I wish someone had shown me this months ago.
UPDATE: Of course I'm not the first person to think of this. Here's a much cleaner version of what I did from an article about the git workflow.
The preview copy of the O'reilly book on git had some great diagrams as well of how the object model works and the DAG.
What I finally grokked is that the stash is just the NEXT NODE in the DAG before it's been hooked onto the end. All a commit does is set the stash's parent pointer equal to the current branch pointer and set the current branch pointer equal to the stash.

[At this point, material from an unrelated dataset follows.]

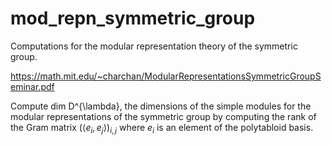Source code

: # mod_repn_symmetric_group

Computations for the modular representation theory of the symmetric group.

https://math.mit.edu/~charchan/ModularRepresentationsSymmetricGroupSeminar.pdf

Compute dim D^{\lambda}, the dimensions of the simple modules for the modular representations of the symmetric group by computing the rank of the Gram matrix $(\langle e_i,e_j\rangle)_{i,j}$ where $e_i$ is an element of the polytabloid basis.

It's not really an "extra layer" -- it's just the next node under construction.
Re:O'reilly book
jand on 2009-06-23T19:16:35
You mean the "cache", not the "stash", right?Re:O'reilly book
dagolden on 2009-06-23T19:34:15
Yes. Cache/index.Re:O'reilly book
jand on 2009-07-05T08:24:48
I only mentioned this because git does have the concept of a stash (`git help stash`), which is distinct from the cache/index; I wasn't just nitpicking on the words.Re:O'reilly book
dagolden on 2009-07-05T10:22:04
No problem. I didn't think you were nitpicking.:-)
Scott Chacon's talk about Git at the Ruby conferences has very pretty diagrams.